Whether you have never heard of the Enneagram or use it daily in your work, in parenting and marriage, or in relationships with family and friends, I invite you to join us at the blog over the next nine weeks as writers give a glimpse of the ways they experience life in their space. Since we all live out our types a bit differently, hearing others reflect on their lives can lead us to deeper insight about ourselves and our communities. How could our current (often divisive) cultural climate—including conversations on social media!—shift if we were all a bit more aware of our blind spots and our need for God’s grace, as well as a bit more aware of the gifts we can offer others? Let’s find out together.

The triad table is taken from Mirror for the Soul by Alice Fryling. ©2017 by Alice Fryling.

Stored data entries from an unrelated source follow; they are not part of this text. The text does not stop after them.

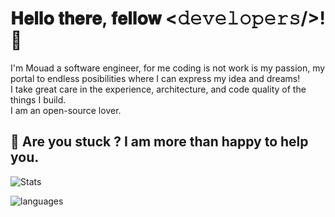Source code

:   #                                      𝐇𝐞𝐥𝐥𝐨 𝐭𝐡𝐞𝐫𝐞, 𝐟𝐞𝐥𝐥𝐨𝐰 <𝚍𝚎𝚟𝚎𝚕𝚘𝚙𝚎𝚛𝚜/>! 👋

I'm Mouad a software engineer, for me coding is not work is my passion, my portal to endless posibilities where I can express my idea and dreams!</br>
I take great care in the experience, architecture, and code quality of the things I build.</br>
I am an open-source lover.</br>
 ## 🤔 Are you stuck ? I am more than happy to help you.</br>


 ![Stats](https://github-readme-stats.vercel.app/api?username=BENBRIKMouad&show_icons=true&theme=github_dark&count_private=true) 
 
 
 ![languages](https://github-readme-stats.vercel.app/api/top-langs/?username=BENBRIKMouad&show_icons=true&theme=gotham&count_private=true&layout=compact) 

<!--
**BENBRIKMouad/BENBRIKMouad** is a ✨ _special_ ✨ repository because its `README.md` (this file) appears on your GitHub profile.

Here are some ideas to get you started:

- 🔭 I’m currently working on ...
- 🌱 I’m currently learning ...
- 👯 I’m looking to collaborate on ...
- 🤔 I’m looking for help with ...
- 💬 Ask me about ...
- 📫 How to reach me: ...
- 😄 Pronouns: ...
- ⚡ Fun fact: ...
-->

Used by permission of InterVarsity Press, P.O. Box 1400, Downers Grove, IL 60515-1426.

Image designed by twentyonehundred productions team member Jono Gay.

Lisa Rieck is a writer and editor on InterVarsity’s communications team.


I've just started learning about the Enneagram and am so excited to see a Christian perspective. Looking forward to the upcoming blogs.

Thanks, Joanna! I'm glad you're excited and hope the upcoming blogs are helpful. And Alice Fryling's book really is a great first source from a Christian perspective, so you might consider picking that up too.